The ongoing U.S. government shutdown, now entering its second week, has stalled critical economic releases and created an air of uncertainty regarding fiscal policy. Historically, such political gridlock has prompted investors to shift capital towards hard assets like gold and Bitcoin, reflecting apprehensions about political stability and its impact on fiat currencies and equity markets.

In a historical context, Bitcoin nearly doubled in value during the October 2013 shutdown, while gold rose by more than 3%. Conversely, the 2018–19 shutdown saw Bitcoin decline by about 10% over five weeks, with gold remaining largely unchanged. The current record highs suggest that the market is leaning towards the 2013 pattern, with investors seeking refuge in Bitcoin amid fiscal uncertainty.

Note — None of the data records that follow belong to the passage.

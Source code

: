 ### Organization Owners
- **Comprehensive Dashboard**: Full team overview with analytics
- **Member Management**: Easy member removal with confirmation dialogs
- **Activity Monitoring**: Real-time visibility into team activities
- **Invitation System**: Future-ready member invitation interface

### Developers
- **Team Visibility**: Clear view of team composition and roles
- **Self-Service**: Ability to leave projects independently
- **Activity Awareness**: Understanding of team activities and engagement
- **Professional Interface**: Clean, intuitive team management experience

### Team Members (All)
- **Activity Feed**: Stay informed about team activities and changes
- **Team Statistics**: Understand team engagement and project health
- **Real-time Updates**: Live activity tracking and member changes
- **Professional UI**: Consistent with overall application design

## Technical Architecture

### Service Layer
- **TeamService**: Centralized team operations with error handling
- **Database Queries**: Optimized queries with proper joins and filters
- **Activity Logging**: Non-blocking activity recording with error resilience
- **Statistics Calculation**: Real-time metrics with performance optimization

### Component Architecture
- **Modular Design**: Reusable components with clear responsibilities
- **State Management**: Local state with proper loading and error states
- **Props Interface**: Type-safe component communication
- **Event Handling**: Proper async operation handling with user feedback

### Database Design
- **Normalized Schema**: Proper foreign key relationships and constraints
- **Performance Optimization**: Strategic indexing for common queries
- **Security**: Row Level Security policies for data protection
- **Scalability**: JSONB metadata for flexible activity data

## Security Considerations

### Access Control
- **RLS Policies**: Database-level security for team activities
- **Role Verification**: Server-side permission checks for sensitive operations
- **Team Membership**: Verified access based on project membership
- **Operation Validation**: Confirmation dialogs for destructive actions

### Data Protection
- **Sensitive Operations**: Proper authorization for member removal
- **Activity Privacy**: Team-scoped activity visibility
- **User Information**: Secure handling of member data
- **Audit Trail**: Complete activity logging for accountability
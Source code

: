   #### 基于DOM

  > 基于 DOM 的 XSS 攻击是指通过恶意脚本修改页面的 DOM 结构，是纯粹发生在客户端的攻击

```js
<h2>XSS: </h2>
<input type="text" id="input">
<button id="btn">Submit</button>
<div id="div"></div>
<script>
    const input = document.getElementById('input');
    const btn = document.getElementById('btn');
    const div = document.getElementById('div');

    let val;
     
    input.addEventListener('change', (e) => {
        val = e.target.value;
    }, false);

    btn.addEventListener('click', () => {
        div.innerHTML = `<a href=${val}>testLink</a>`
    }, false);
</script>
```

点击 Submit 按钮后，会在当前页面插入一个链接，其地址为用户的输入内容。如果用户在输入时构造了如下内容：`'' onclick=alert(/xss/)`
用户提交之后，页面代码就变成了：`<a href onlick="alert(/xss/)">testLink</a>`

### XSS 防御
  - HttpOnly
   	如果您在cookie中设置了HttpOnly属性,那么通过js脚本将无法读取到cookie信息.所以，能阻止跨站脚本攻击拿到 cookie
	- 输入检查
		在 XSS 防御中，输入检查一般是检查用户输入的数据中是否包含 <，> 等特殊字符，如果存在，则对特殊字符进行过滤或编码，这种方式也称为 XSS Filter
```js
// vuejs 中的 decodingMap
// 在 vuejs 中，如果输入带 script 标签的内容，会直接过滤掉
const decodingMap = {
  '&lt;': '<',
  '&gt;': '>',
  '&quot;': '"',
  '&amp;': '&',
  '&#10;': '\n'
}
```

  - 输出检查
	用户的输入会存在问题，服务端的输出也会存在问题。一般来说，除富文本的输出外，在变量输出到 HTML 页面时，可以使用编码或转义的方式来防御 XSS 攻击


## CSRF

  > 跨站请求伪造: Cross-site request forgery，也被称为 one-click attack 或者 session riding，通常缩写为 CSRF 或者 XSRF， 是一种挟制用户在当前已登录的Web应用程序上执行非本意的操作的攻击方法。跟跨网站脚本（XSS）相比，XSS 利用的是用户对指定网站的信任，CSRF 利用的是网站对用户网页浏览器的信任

Simultaneously, a softer dollar has reduced headwinds for dollar-denominated assets, and bond markets are signaling expectations of a more cautious Federal Reserve stance. Traders anticipate that weaker economic data coupled with fiscal paralysis may lead policymakers to adopt a more dovish approach on interest rates, or at least refrain from further tightening.

For Bitcoin, this translates to expectations of easier liquidity conditions ahead, an environment that has historically coincided with major upward trends in the cryptocurrency market. As a neutral observer, the $125,000 mark seems to act as both a magnet and a critical battleground in the current market landscape.

As Bitcoin continues to capture headlines and investor attention, the question remains: will this rally have the staying power to redefine the market, or is it a precursor to new volatility? Only time will tell.